Security audit

Plugin

Security checks across malware telemetry and agentic risk

Overview

This is a coherent werewolf game plugin, but it contacts a shared HTTP game server and adds lobby invitations to the agent while enabled.

Install this only if you are comfortable with your agent using a shared external HTTP werewolf server by default. Do not put secrets or private information in player names, speeches, or game decisions, and configure serverUrl to a local or trusted server if you want better privacy and control.

SkillSpector

By NVIDIA

Vulnerability Patterns

Data ExfiltrationExternal Transmission, Env Variable Harvesting, File System Enumeration
Excessive AgencyUnrestricted Tool Access, Autonomous Decision Making, Scope Creep
Trigger AbuseOverly Broad Trigger, Shadow Command Trigger, Keyword Baiting Trigger
MCP Least PrivilegeUnderdeclared Capability, Wildcard Permission, Missing Permission Declaration
MCP Tool PoisoningHidden Instructions, Unicode Deception, Parameter Description Injection

Findings (15)

Lp3

Medium

Category: MCP Least Privilege
Confidence: 84% confidence
Finding: The skill clearly relies on network access to a remote werewolf server, yet the manifest does not declare that capability or make the data flow explicit up front. Undeclared network behavior reduces transparency and consent, making it easier for user prompts and gameplay metadata to be sent off-device without users or platform policy checks fully accounting for it.

Tp4

High

Category: MCP Tool Poisoning
Confidence: 91% confidence
Finding: The stated purpose is a simple NPC werewolf game, but the documented behavior extends to remote lobby creation, joining, event polling, and default connection to an external shared server. This mismatch is security-relevant because users and orchestrators may authorize a harmless-looking local game skill while it actually enables broader external interaction and data exchange than advertised.

Description-Behavior Mismatch

Medium

Confidence: 95% confidence
Finding: The skill is presented as a local werewolf game, but the code hardcodes a default remote endpoint and forwards gameplay traffic there. This creates an undeclared data flow to a third-party server, which can expose user inputs, game state, identifiers, or metadata and violates user expectations about local-only behavior.

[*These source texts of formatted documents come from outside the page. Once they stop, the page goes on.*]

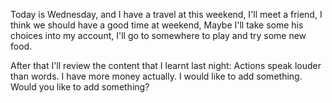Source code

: Today is Wednesday, and I have a travel at this weekend, I'll meet a friend, I think we should have a good time at weekend, Maybe I'll take some his choices into my account, I'll go to somewhere to play and try some new food.

After that I'll review the content that I learnt last night:
Actions speak louder than words.
I have more money actually.
I would like to add something.
Would you like to add something?
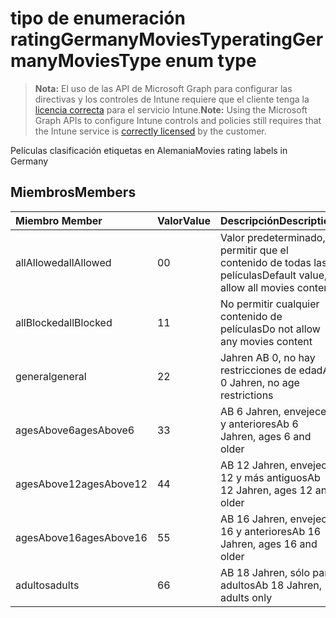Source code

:# <a name="ratinggermanymoviestype-enum-type"></a><span data-ttu-id="9b98a-101">tipo de enumeración ratingGermanyMoviesType</span><span class="sxs-lookup"><span data-stu-id="9b98a-101">ratingGermanyMoviesType enum type</span></span>

> <span data-ttu-id="9b98a-102">**Nota:** El uso de las API de Microsoft Graph para configurar las directivas y los controles de Intune requiere que el cliente tenga la [licencia correcta](https://go.microsoft.com/fwlink/?linkid=839381) para el servicio Intune.</span><span class="sxs-lookup"><span data-stu-id="9b98a-102">**Note:** Using the Microsoft Graph APIs to configure Intune controls and policies still requires that the Intune service is [correctly licensed](https://go.microsoft.com/fwlink/?linkid=839381) by the customer.</span></span>

<span data-ttu-id="9b98a-103">Películas clasificación etiquetas en Alemania</span><span class="sxs-lookup"><span data-stu-id="9b98a-103">Movies rating labels in Germany</span></span>
## <a name="members"></a><span data-ttu-id="9b98a-104">Miembros</span><span class="sxs-lookup"><span data-stu-id="9b98a-104">Members</span></span>
|<span data-ttu-id="9b98a-105">Miembro	</span><span class="sxs-lookup"><span data-stu-id="9b98a-105">Member</span></span>|<span data-ttu-id="9b98a-106">Valor</span><span class="sxs-lookup"><span data-stu-id="9b98a-106">Value</span></span>|<span data-ttu-id="9b98a-107">Descripción</span><span class="sxs-lookup"><span data-stu-id="9b98a-107">Description</span></span>|
|:---|:---|:---|
|<span data-ttu-id="9b98a-108">allAllowed</span><span class="sxs-lookup"><span data-stu-id="9b98a-108">allAllowed</span></span>|<span data-ttu-id="9b98a-109">0</span><span class="sxs-lookup"><span data-stu-id="9b98a-109">0</span></span>|<span data-ttu-id="9b98a-110">Valor predeterminado, permitir que el contenido de todas las películas</span><span class="sxs-lookup"><span data-stu-id="9b98a-110">Default value, allow all movies content</span></span>|
|<span data-ttu-id="9b98a-111">allBlocked</span><span class="sxs-lookup"><span data-stu-id="9b98a-111">allBlocked</span></span>|<span data-ttu-id="9b98a-112">1</span><span class="sxs-lookup"><span data-stu-id="9b98a-112">1</span></span>|<span data-ttu-id="9b98a-113">No permitir cualquier contenido de películas</span><span class="sxs-lookup"><span data-stu-id="9b98a-113">Do not allow any movies content</span></span>|
|<span data-ttu-id="9b98a-114">general</span><span class="sxs-lookup"><span data-stu-id="9b98a-114">general</span></span>|<span data-ttu-id="9b98a-115">2</span><span class="sxs-lookup"><span data-stu-id="9b98a-115">2</span></span>|<span data-ttu-id="9b98a-116">Jahren AB 0, no hay restricciones de edad</span><span class="sxs-lookup"><span data-stu-id="9b98a-116">Ab 0 Jahren, no age restrictions</span></span>|
|<span data-ttu-id="9b98a-117">agesAbove6</span><span class="sxs-lookup"><span data-stu-id="9b98a-117">agesAbove6</span></span>|<span data-ttu-id="9b98a-118">3</span><span class="sxs-lookup"><span data-stu-id="9b98a-118">3</span></span>|<span data-ttu-id="9b98a-119">AB 6 Jahren, envejece 6 y anteriores</span><span class="sxs-lookup"><span data-stu-id="9b98a-119">Ab 6 Jahren, ages 6 and older</span></span>|
|<span data-ttu-id="9b98a-120">agesAbove12</span><span class="sxs-lookup"><span data-stu-id="9b98a-120">agesAbove12</span></span>|<span data-ttu-id="9b98a-121">4</span><span class="sxs-lookup"><span data-stu-id="9b98a-121">4</span></span>|<span data-ttu-id="9b98a-122">AB 12 Jahren, envejece 12 y más antiguos</span><span class="sxs-lookup"><span data-stu-id="9b98a-122">Ab 12 Jahren, ages 12 and older</span></span>|
|<span data-ttu-id="9b98a-123">agesAbove16</span><span class="sxs-lookup"><span data-stu-id="9b98a-123">agesAbove16</span></span>|<span data-ttu-id="9b98a-124">5</span><span class="sxs-lookup"><span data-stu-id="9b98a-124">5</span></span>|<span data-ttu-id="9b98a-125">AB 16 Jahren, envejece 16 y anteriores</span><span class="sxs-lookup"><span data-stu-id="9b98a-125">Ab 16 Jahren, ages 16 and older</span></span>|
|<span data-ttu-id="9b98a-126">adultos</span><span class="sxs-lookup"><span data-stu-id="9b98a-126">adults</span></span>|<span data-ttu-id="9b98a-127">6</span><span class="sxs-lookup"><span data-stu-id="9b98a-127">6</span></span>|<span data-ttu-id="9b98a-128">AB 18 Jahren, sólo para adultos</span><span class="sxs-lookup"><span data-stu-id="9b98a-128">Ab 18 Jahren, adults only</span></span>|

Context-Inappropriate Capability

Medium

Confidence: 91% confidence
Finding: The configure(serverUrl) function allows traffic to be redirected to an arbitrary server without any validation, allowlist, or trust boundary checks. In an agent/plugin context, this can enable silent exfiltration or repurposing the skill as a generic network proxy to attacker-controlled infrastructure.

Description-Behavior Mismatch

Medium

Confidence: 93% confidence
Finding: The plugin metadata and stated behavior emphasize a local 8-NPC game, but the code also configures a hardcoded remote server and registers multiplayer capabilities. This is a scope-transparency issue: users and hosts may approve a seemingly local game skill without realizing it can communicate with an external service and participate in remote lobbies.

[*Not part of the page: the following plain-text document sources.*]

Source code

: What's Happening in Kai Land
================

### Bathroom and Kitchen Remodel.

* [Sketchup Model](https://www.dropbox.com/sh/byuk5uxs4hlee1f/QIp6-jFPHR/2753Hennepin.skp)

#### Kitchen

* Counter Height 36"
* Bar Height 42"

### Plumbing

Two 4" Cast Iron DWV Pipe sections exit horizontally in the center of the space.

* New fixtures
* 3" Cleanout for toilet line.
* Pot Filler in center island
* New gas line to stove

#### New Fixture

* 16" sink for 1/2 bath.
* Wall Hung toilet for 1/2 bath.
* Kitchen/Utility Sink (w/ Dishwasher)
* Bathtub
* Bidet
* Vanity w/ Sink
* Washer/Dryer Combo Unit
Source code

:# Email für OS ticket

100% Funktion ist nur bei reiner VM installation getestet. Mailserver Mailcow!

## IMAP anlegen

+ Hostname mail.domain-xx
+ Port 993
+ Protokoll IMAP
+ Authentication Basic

Description-Behavior Mismatch

Medium

Confidence: 95% confidence
Finding: The before_prompt_build hook injects lobby invitations from an external server into system context, expanding the skill from a self-contained game into cross-agent coordination. That broader capability is not apparent from the skill description, so it can alter agent behavior in ways operators did not knowingly authorize.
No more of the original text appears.